## Problem to solve
Retype the data exactly, skipping any picture in it.

## Data for this exercise
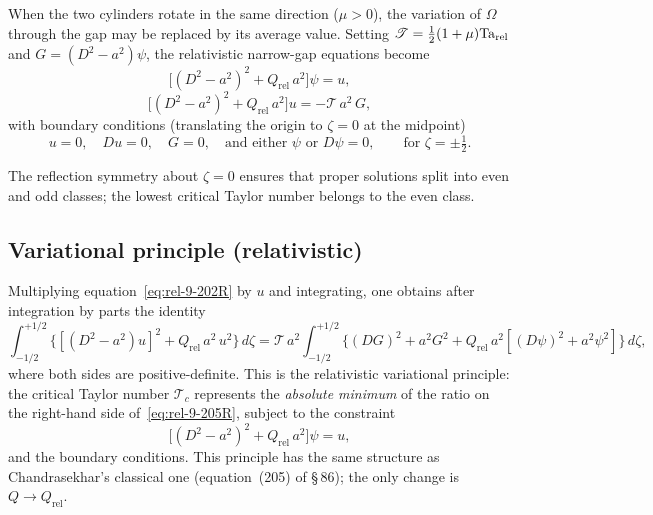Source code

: When the two cylinders rotate in the same direction ($\mu>0$), the
variation of $\Omega$ through the gap may be replaced by its average
value.  Setting $\mathscr{T} = \tfrac{1}{2}(1+\mu)\Ta_{\mathrm{rel}}$
and $G = (D^2-a^2)\psi$, the relativistic narrow-gap equations become
\begin{equation}
  \bigl[(D^2-a^2)^2 + Q_{\mathrm{rel}}\,a^2\bigr]\psi = u,
  \label{eq:rel-9-201R}
\end{equation}
\begin{equation}
  \bigl[(D^2-a^2)^2 + Q_{\mathrm{rel}}\,a^2\bigr]u
  = -\mathscr{T}\,a^2\,G,
  \label{eq:rel-9-202R}
\end{equation}
with boundary conditions (translating the origin to $\zeta=0$ at the
midpoint)
\begin{equation}
  u = 0,\quad Du = 0,\quad G = 0,
  \quad\text{and either } \psi \text{ or } D\psi = 0,
  \qquad\text{for } \zeta = \pm\tfrac{1}{2}.
  \label{eq:rel-9-203R}
\end{equation}

The reflection symmetry about $\zeta=0$ ensures that proper solutions
split into even and odd classes; the lowest critical Taylor number
belongs to the even class.

\subsection{Variational principle (relativistic)}
\label{sec:rel-88-var}

Multiplying equation~\eqref{eq:rel-9-202R} by $u$ and integrating, one
obtains after integration by parts the identity
\begin{equation}
  \int_{-1/2}^{+1/2}\bigl\{[(D^2-a^2)u]^2
    + Q_{\mathrm{rel}}\,a^2\,u^2\bigr\}\,d\zeta
  = \mathscr{T}\,a^2\int_{-1/2}^{+1/2}\bigl\{(DG)^2 + a^2 G^2
    + Q_{\mathrm{rel}}\,a^2[(D\psi)^2+a^2\psi^2]\bigr\}\,d\zeta,
  \label{eq:rel-9-205R}
\end{equation}
where both sides are positive-definite.  This is the relativistic
variational principle: the critical Taylor number $\mathscr{T}_c$
represents the \emph{absolute minimum} of the ratio on the right-hand
side of~\eqref{eq:rel-9-205R}, subject to the constraint
\begin{equation}
  \bigl[(D^2-a^2)^2 + Q_{\mathrm{rel}}\,a^2\bigr]\psi = u,
  \label{eq:rel-9-206R}
\end{equation}
and the boundary conditions.  This principle has the same structure as
Chandrasekhar's classical one (equation~(205) of \S\,86); the only
change is $Q\to Q_{\mathrm{rel}}$.

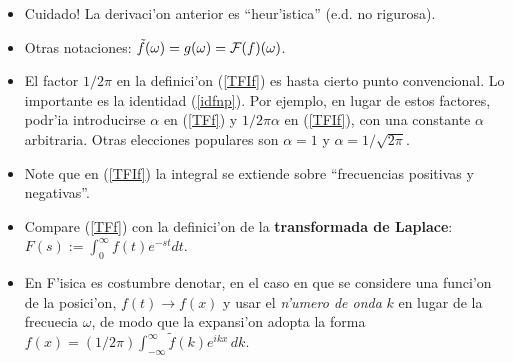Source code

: \begin{itemize}
\item Cuidado! La derivaci'on anterior es ``heur'istica'' (e.d. no rigurosa). 
\item Otras notaciones: $\tilde{f}(\omega)=g(\omega)={\cal F}(f)(\omega)$.
\item El factor $1/2\pi$ en la definici'on (\ref{TFIf}) es hasta cierto punto convencional. Lo importante es la identidad (\ref{idfnp}). Por ejemplo, en lugar de estos factores, podr'ia introducirse $\alpha$ en (\ref{TFf}) y $1/2\pi\alpha$ en (\ref{TFIf}), con una constante $\alpha$ arbitraria. Otras elecciones populares son $\alpha=1$ y $\alpha=1/\sqrt{2\pi}$.
\item Note que en (\ref{TFIf}) la integral se extiende sobre ``frecuencias positivas y negativas''.
\item Compare (\ref{TFf}) con la definici'on de la \textbf{transformada de Laplace}: $F(s):=\int_0^\infty f(t)e^{-st}dt$.
\item En F'isica es costumbre denotar, en el caso en que se considere una funci'on de la posici'on, $f(t)\to f(x)$ y usar el \textit{n'umero de onda} $k$ en lugar de la frecuecia $\omega$, de modo que la expansi'on adopta la forma $f(x)=(1/{2\pi})\int_{-\infty}^\infty\tilde{f}(k) e^{ikx} \,dk.$
\end{itemize}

## Answer space
Source code

: When the two cylinders rotate in the same direction ($\mu>0$), the
variation of $\Omega$ through the gap may be replaced by its average
value.  Setting $\mathscr{T} = \tfrac{1}{2}(1+\mu)\Ta_{\mathrm{rel}}$
and $G = (D^2-a^2)\psi$, the relativistic narrow-gap equations become
\begin{equation}
  \bigl[(D^2-a^2)^2 + Q_{\mathrm{rel}}\,a^2\bigr]\psi = u,
  \label{eq:rel-9-201R}
\end{equation}
\begin{equation}
  \bigl[(D^2-a^2)^2 + Q_{\mathrm{rel}}\,a^2\bigr]u
  = -\mathscr{T}\,a^2\,G,
  \label{eq:rel-9-202R}
\end{equation}
with boundary conditions (translating the origin to $\zeta=0$ at the
midpoint)
\begin{equation}
  u = 0,\quad Du = 0,\quad G = 0,
  \quad\text{and either } \psi \text{ or } D\psi = 0,
  \qquad\text{for } \zeta = \pm\tfrac{1}{2}.
  \label{eq:rel-9-203R}
\end{equation}

The reflection symmetry about $\zeta=0$ ensures that proper solutions
split into even and odd classes; the lowest critical Taylor number
belongs to the even class.

\subsection{Variational principle (relativistic)}
\label{sec:rel-88-var}

Multiplying equation~\eqref{eq:rel-9-202R} by $u$ and integrating, one
obtains after integration by parts the identity
\begin{equation}
  \int_{-1/2}^{+1/2}\bigl\{[(D^2-a^2)u]^2
    + Q_{\mathrm{rel}}\,a^2\,u^2\bigr\}\,d\zeta
  = \mathscr{T}\,a^2\int_{-1/2}^{+1/2}\bigl\{(DG)^2 + a^2 G^2
    + Q_{\mathrm{rel}}\,a^2[(D\psi)^2+a^2\psi^2]\bigr\}\,d\zeta,
  \label{eq:rel-9-205R}
\end{equation}
where both sides are positive-definite.  This is the relativistic
variational principle: the critical Taylor number $\mathscr{T}_c$
represents the \emph{absolute minimum} of the ratio on the right-hand
side of~\eqref{eq:rel-9-205R}, subject to the constraint
\begin{equation}
  \bigl[(D^2-a^2)^2 + Q_{\mathrm{rel}}\,a^2\bigr]\psi = u,
  \label{eq:rel-9-206R}
\end{equation}
and the boundary conditions.  This principle has the same structure as
Chandrasekhar's classical one (equation~(205) of \S\,86); the only
change is $Q\to Q_{\mathrm{rel}}$.

Source code

: \begin{itemize}
\item Cuidado! La derivaci'on anterior es ``heur'istica'' (e.d. no rigurosa). 
\item Otras notaciones: $\tilde{f}(\omega)=g(\omega)={\cal F}(f)(\omega)$.
\item El factor $1/2\pi$ en la definici'on (\ref{TFIf}) es hasta cierto punto convencional. Lo importante es la identidad (\ref{idfnp}). Por ejemplo, en lugar de estos factores, podr'ia introducirse $\alpha$ en (\ref{TFf}) y $1/2\pi\alpha$ en (\ref{TFIf}), con una constante $\alpha$ arbitraria. Otras elecciones populares son $\alpha=1$ y $\alpha=1/\sqrt{2\pi}$.
\item Note que en (\ref{TFIf}) la integral se extiende sobre ``frecuencias positivas y negativas''.
\item Compare (\ref{TFf}) con la definici'on de la \textbf{transformada de Laplace}: $F(s):=\int_0^\infty f(t)e^{-st}dt$.
\item En F'isica es costumbre denotar, en el caso en que se considere una funci'on de la posici'on, $f(t)\to f(x)$ y usar el \textit{n'umero de onda} $k$ en lugar de la frecuecia $\omega$, de modo que la expansi'on adopta la forma $f(x)=(1/{2\pi})\int_{-\infty}^\infty\tilde{f}(k) e^{ikx} \,dk.$
\end{itemize}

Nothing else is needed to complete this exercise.